Methods and software as well as data should be shared. Some neural simulators such as Genesis, NEURON and MCell are well‐established, open source and well documented, but the software for many models and simulations in published papers are undocumented or unavailable. The description of a model in a published paper is often insufficient to reproduce the simulations; it is essential that software be made available so that all models in published papers are reproducible. As data sets become larger and as new types of data become available, there is increasing need for public, validated methods for analyzing and presenting these data. As an example, microelectrode recordings often pick up spikes from several neurons that need to be separated into single units—a procedure known as “spike sorting”. A plethora of custom spike‐sorting programs have been created by many individual laboratories. But there are no widely accepted standards for rigorous spike sorting, and it can therefore be difficult to compare data precisely across laboratories. The community would benefit from common standards for spike‐sorting and for other common data analysis procedures.
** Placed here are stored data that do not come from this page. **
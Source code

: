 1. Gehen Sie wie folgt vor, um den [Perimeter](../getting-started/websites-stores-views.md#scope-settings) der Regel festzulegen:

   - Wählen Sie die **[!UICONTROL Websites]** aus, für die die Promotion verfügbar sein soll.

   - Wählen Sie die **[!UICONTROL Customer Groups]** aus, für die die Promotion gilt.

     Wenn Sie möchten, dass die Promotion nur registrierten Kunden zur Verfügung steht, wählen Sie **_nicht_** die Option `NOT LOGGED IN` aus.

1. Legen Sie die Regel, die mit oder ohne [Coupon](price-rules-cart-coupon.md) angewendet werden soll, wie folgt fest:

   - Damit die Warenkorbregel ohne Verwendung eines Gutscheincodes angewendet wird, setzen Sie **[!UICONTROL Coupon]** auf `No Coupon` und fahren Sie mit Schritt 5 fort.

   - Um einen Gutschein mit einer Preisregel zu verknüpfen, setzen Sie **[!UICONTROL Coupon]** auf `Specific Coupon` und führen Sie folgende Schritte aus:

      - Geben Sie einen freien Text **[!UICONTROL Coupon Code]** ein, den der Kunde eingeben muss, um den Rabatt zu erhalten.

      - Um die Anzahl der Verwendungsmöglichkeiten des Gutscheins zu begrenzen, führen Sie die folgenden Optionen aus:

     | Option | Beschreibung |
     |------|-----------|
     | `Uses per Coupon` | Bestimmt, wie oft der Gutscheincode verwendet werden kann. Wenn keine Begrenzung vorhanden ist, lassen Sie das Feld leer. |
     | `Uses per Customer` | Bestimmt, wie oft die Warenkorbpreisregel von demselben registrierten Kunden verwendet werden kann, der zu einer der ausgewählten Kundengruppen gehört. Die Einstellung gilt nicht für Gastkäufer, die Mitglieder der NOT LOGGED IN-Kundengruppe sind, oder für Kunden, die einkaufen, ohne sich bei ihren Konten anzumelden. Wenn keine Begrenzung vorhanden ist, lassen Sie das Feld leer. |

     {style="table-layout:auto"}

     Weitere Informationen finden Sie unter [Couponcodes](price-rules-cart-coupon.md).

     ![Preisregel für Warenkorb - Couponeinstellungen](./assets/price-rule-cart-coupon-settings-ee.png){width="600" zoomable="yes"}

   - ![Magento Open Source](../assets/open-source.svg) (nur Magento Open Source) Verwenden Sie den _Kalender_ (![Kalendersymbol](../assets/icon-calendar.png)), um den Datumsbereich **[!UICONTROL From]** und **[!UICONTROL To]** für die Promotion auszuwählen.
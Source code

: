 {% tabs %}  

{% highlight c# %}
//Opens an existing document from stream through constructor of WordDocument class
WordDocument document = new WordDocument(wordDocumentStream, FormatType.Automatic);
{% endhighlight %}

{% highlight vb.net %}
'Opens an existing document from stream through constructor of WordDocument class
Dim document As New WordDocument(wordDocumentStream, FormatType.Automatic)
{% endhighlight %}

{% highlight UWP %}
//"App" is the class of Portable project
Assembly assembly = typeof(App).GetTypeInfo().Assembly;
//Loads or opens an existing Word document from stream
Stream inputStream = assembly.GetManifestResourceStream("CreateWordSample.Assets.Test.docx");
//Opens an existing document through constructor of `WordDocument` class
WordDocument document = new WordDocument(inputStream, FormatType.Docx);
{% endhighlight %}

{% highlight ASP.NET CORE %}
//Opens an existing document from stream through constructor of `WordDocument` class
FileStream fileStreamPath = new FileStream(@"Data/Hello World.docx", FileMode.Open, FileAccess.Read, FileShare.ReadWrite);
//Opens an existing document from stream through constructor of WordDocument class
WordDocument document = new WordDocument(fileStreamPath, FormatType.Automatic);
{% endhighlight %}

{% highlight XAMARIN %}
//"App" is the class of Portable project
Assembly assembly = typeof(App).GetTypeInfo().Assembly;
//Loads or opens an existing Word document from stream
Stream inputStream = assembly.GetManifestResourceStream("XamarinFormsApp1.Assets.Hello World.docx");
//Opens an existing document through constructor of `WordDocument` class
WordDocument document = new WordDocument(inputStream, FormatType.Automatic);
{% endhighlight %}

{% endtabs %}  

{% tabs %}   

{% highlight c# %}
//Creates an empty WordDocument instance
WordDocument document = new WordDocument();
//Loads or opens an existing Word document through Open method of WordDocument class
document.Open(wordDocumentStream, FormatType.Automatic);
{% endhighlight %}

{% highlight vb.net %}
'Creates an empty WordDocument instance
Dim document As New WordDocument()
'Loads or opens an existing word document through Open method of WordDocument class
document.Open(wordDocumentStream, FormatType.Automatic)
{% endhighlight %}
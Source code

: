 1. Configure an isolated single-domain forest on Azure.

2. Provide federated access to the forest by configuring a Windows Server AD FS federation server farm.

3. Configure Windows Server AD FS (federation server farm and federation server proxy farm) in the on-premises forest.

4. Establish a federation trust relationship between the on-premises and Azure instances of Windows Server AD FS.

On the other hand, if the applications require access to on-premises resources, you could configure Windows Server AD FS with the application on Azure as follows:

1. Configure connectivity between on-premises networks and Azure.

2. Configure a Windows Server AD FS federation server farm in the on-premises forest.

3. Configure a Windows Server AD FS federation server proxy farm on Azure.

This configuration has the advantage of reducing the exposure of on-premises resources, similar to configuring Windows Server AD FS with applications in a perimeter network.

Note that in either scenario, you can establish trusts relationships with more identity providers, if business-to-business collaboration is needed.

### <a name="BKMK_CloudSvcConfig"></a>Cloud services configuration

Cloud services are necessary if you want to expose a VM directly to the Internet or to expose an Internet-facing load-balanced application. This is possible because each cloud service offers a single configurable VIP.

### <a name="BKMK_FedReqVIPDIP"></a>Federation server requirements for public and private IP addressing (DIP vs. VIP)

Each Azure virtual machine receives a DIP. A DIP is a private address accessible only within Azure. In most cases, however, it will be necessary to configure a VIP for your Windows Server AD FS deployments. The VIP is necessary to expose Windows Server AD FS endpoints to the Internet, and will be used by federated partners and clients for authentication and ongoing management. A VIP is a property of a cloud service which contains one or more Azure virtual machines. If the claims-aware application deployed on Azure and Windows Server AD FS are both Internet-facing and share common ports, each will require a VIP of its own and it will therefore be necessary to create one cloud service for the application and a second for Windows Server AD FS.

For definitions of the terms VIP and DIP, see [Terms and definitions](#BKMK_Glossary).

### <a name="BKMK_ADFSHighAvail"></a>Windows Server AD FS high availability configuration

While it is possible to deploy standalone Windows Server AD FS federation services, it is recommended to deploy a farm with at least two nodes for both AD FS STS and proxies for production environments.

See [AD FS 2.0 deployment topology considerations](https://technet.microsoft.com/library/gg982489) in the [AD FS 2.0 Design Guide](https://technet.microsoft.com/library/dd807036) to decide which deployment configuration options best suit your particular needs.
New data platforms would also encourage changes in the culture of neuroscience to promote increasing sharing of primary data and tools. We heard from many researchers about the value of sharing data, and their desire for stable, easily interconvertible data formats that could accelerate the field. Data and data analysis tools that emerge in the BRAIN Initiative should be freely shared to the extent possible, no later than the date of their first publication and in some cases prior to that date. Some areas of neuroscience, such as human brain imaging (the Human Connectome project; the International Neuroimaging Data‐Sharing Initiative), are already sharing data on a large scale despite the enormous datasets involved. Having said that, extending this model to all fields is a difficult problem, and cannot be solved at one step. Based on the history of data sharing in many fields of biology, the solution will come from the engagement of sophisticated, motivated members of the scientific community from the bottom up, not from a directive from above.